ASSESSING CLIMATE, SOIL AND LANDSCAPE PROCESSES AFFECTING AGRICULTURAL ECOSYSTEMS
Title: Infrared sensors to map soil carbon in agricultural ecosystems
Submitted to: Book Chapter
Publication Type: Book / Chapter
Publication Acceptance Date: February 15, 2009
Publication Date: July 1, 2010
Citation: McCarty, G.W., Hively, W.D., Reeves, J.B., Lang, M.W., Lund, E., Weatherbee, O. 2010. Infrared sensors to map soil carbon in agricultural ecosystems. In: Viscarra-Rossel, R., McBratney, A., Minasny, B., editors. Proximal Soil Sensing, Progress in Soil Science Volume 1. New York, NY: Springer Science. 14:165-176.
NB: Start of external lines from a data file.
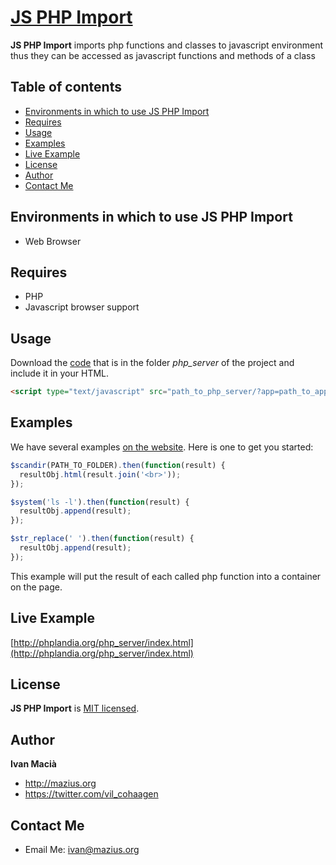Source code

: # [JS PHP Import](https://github.com/macianito/js-import-php/)

**JS PHP Import** imports php functions and classes to javascript environment thus they can be accessed as javascript functions and methods of a class

## Table of contents

- [Environments in which to use JS PHP Import](#environments-in-which-to-use-js-php-import)
- [Requires](#requires)
- [Usage](#usage)
- [Examples](#bugs-and-feature-requests)
- [Live Example](#live-example)
- [License](#license)
- [Author](#author)
- [Contact Me](#contact-me)


## Environments in which to use JS PHP Import

- Web Browser

## Requires

- PHP
- Javascript browser support

## Usage

Download the [code](https://github.com/macianito/js-import-php/) that is in the folder *php_server* of the project and include it in your HTML. 

```html
<script type="text/javascript" src="path_to_php_server/?app=path_to_app"></script>
```

## Examples

We have several examples [on the website](https://mazius.org/). Here is one to get you started:

```jsx
$scandir(PATH_TO_FOLDER).then(function(result) {
  resultObj.html(result.join('<br>'));
});

$system('ls -l').then(function(result) {
  resultObj.append(result);
});

$str_replace(' ').then(function(result) {
  resultObj.append(result);
});

```

This example will put the result of each called php function into a container on the page.

## Live Example

[http://phplandia.org/php_server/index.html](http://phplandia.org/php_server/index.html)


## License

**JS PHP Import** is [MIT licensed](./LICENSE).

## Author

**Ivan Macià**
- <http://mazius.org>
- <https://twitter.com/vil_cohaagen>


## Contact Me  
  
- Email Me: ivan@mazius.org
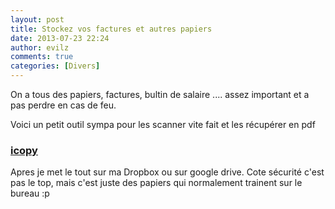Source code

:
 ```yaml
---
layout: post
title: Stockez vos factures et autres papiers
date: 2013-07-23 22:24
author: evilz
comments: true
categories: [Divers]
---
```

On a tous des papiers, factures, bultin de salaire .... assez important et a pas perdre en cas de feu.<!--more-->

Voici un petit outil sympa pour les scanner vite fait et les récupérer en pdf
<h3><a href="http://icopy.sourceforge.net/?page_id=72">icopy</a></h3>
Apres je met le tout sur ma Dropbox ou sur google drive.
Cote sécurité c'est pas le top, mais c'est juste des papiers qui normalement trainent sur le bureau :p
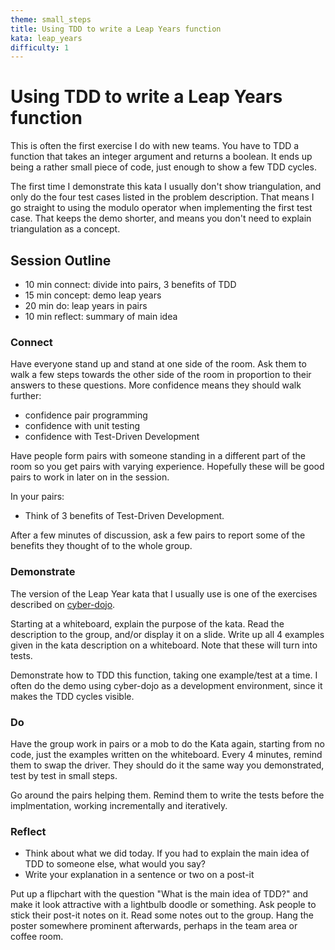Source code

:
 ```yaml
---
theme: small_steps
title: Using TDD to write a Leap Years function
kata: leap_years
difficulty: 1
---
```


# Using TDD to write a Leap Years function

This is often the first exercise I do with new teams. You have to TDD a function that takes an integer argument and returns a boolean. It ends up being a rather small piece of code, just enough to show a few TDD cycles.

The first time I demonstrate this kata I usually don't show triangulation, and only do the four test cases listed in the problem description. That means I go straight to using the modulo operator when implementing the first test case. That keeps the demo shorter, and means you don't need to explain triangulation as a concept.

## Session Outline

* 10 min connect: divide into pairs, 3 benefits of TDD  
* 15 min concept: demo leap years  
* 20 min do: leap years in pairs  
* 10 min reflect: summary of main idea 

### Connect
Have everyone stand up and stand at one side of the room. Ask them to walk a few steps towards the other side of the room in proportion to their answers to these questions. More confidence means they should walk further:

- confidence pair programming
- confidence with unit testing
- confidence with Test-Driven Development

Have people form pairs with someone standing in a different part of the room so you get pairs with varying experience. Hopefully these will be good pairs to work in later on in the session.

In your pairs:

- Think of 3 benefits of Test-Driven Development.

After a few minutes of discussion, ask a few pairs to report some of the benefits they thought of to the whole group.

### Demonstrate
The version of the Leap Year kata that I usually use is one of the exercises described on [cyber-dojo](https://cyber-dojo.org/).

Starting at a whiteboard, explain the purpose of the kata. Read the description to the group, and/or display it on a slide. Write up all 4 examples given in the kata description on a whiteboard. Note that these will turn into tests.

Demonstrate how to TDD this function, taking one example/test at a time. I often do the demo using cyber-dojo as a development environment, since it makes the TDD cycles visible.


### Do
Have the group work in pairs or a mob to do the Kata again, starting from no code, just the examples written on the whiteboard. Every 4 minutes, remind them to swap the driver. They should do it the same way you demonstrated, test by test in small steps.

Go around the pairs helping them. Remind them to write the tests before the implmentation, working incrementally and iteratively.

### Reflect
- Think about what we did today. If you had to explain the main idea of TDD to someone else, what would you say?
- Write your explanation in a sentence or two on a post-it

Put up a flipchart with the question "What is the main idea of TDD?" and make it look attractive with a lightbulb doodle or something. Ask people to stick their post-it notes on it. Read some notes out to the group. Hang the poster somewhere prominent afterwards, perhaps in the team area or coffee room.

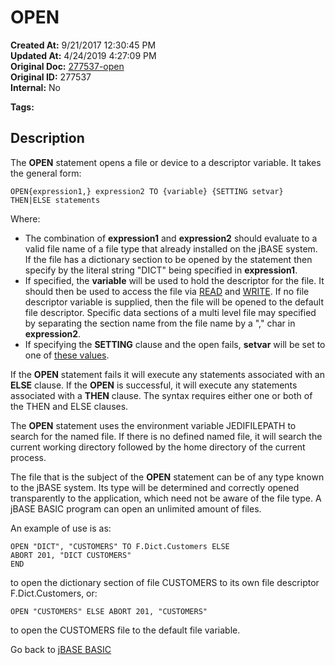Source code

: # OPEN

**Created At:** 9/21/2017 12:30:45 PM  
**Updated At:** 4/24/2019 4:27:09 PM  
**Original Doc:** [277537-open](https://docs.jbase.com/36868-jbase-basic/277537-open)  
**Original ID:** 277537  
**Internal:** No  

**Tags:**
<badge text='fileopen' vertical='middle' />
<badge text='record handling' vertical='middle' />
<badge text='file handling' vertical='middle' />

## Description

The **OPEN** statement opens a file or device to a descriptor variable. It takes the general form:

```
OPEN{expression1,} expression2 TO {variable} {SETTING setvar} THEN|ELSE statements
```

Where:

- The combination of **expression1** and **expression2** should evaluate to a valid file name of a file type that already installed on the jBASE system. If the file has a dictionary section to be opened by the statement then specify by the literal string "DICT" being specified in **expression1**.
- If specified, the **variable** will be used to hold the descriptor for the file. It should then be used to access the file via [READ](./../read) and [WRITE](./../write). If no file descriptor variable is supplied, then the file will be opened to the default file descriptor. Specific data sections of a multi level file may specified by separating the section name from the file name by a "," char in **expression2**.
- If specifying the **SETTING** clause and the open fails, **setvar** will be set to one of [these values](./../incremental-file-errors).

If the **OPEN** statement fails it will execute any statements associated with an **ELSE** clause. If the **OPEN** is successful, it will execute any statements associated with a **THEN** clause. The syntax requires either one or both of the THEN and ELSE clauses.

The **OPEN** statement uses the environment variable JEDIFILEPATH to search for the named file. If there is no defined named file, it will search the current working directory followed by the home directory of the current process.

The file that is the subject of the **OPEN** statement can be of any type known to the jBASE system. Its type will be determined and correctly opened transparently to the application, which need not be aware of the file type. A jBASE BASIC program can open an unlimited amount of files.

An example of use is as:

```
OPEN "DICT", "CUSTOMERS" TO F.Dict.Customers ELSE
ABORT 201, "DICT CUSTOMERS"
END
```

to open the dictionary section of file CUSTOMERS to its own file descriptor F.Dict.Customers, or:

```
OPEN "CUSTOMERS" ELSE ABORT 201, "CUSTOMERS"
```

to open the CUSTOMERS file to the default file variable.

Go back to [jBASE BASIC](./../README.md)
Interpretive Summary: Increasing carbon dioxide content of the Earth’s atmosphere has stimulated research to assess the role of terrestrial ecosystems in the global carbon cycle. The terrestrial biosphere is an important component of global carbon budget, but estimates of sequestration in terrestrial ecosystems are partly constrained by the limited ability to assess the distribution of soil C storage. Agricultural croplands have a great potential for sequestering atmospheric C if C-positive farming methods such as no-till, organic, and perennial cropping are adopted, but current technologies for monitoring soil carbon in terrestrial ecosystems are not cost effective, or they depend on laborious methods. We explore rapid methods of measuring soil carbon using near-infrared (NIR) and mid-infrared (MIR) diffuse reflectance spectroscopy. We determine that these methods perform well and demonstrate that airborne hyperspectral images of bare soil can be used to generate high resolution maps of soil carbon. This demonstration has shown the power of remote sensing approaches for assessing distribution patterns of soil carbon in terrestrial ecosystems and understanding soil carbon dynamics.
Rapid methods of measuring soil carbon such as near-infrared (NIR) and mid-infrared (MIR) diffuse reflectance spectroscopy have gained interest but problems of accurate and precise measurement still persist resulting from the high spatial variability of soil carbon within agricultural landscapes. Tillage-based and airborne-based NIR sensors offer opportunity to effectively capture the spatial structure of soil carbon within agricultural landscapes. We evaluated an airborne spectral sensor covering the range from 450 to 2450 nm at 2.5-m spatial resolution and a tillage sensor covering the range from 920 to 2225 nm. We intensively soil sampled five tilled agricultural fields within the flight path of the airborne sensor. The test fields were located on the Delmarva Peninsula in Maryland, USA. The information quality of spectral data acquired by these field-based sensors was compared to laboratory-acquired spectral data in both NIR (1000 to 2500 nm) and MIR (2500 to 25000 nm) spectral regions for the soil samples taken at 304 geo-referenced locations within the fields. The Partial Least Squares (PLS) regression models developed from the three NIR spectral data sources were very comparable, indicating that these two field-based NIR sensors performed well for generating spatial data. Although the laboratory based MIR calibration was found to be substantially better than the laboratory derived NIR calibration, current instrumentation limitations favor the use of NIR for in field measurements. A 2.5 m resolution soil carbon map was produced for an agricultural field using the airborne hyperspectral image using the PLS calibration. This new approach for mapping soil carbon will permit better assessment of soil carbon sequestration in agricultural ecosystems by use of improved landscape models that account for biogeochemical and soil redistribution processes that occur within often complex topographic and management settings.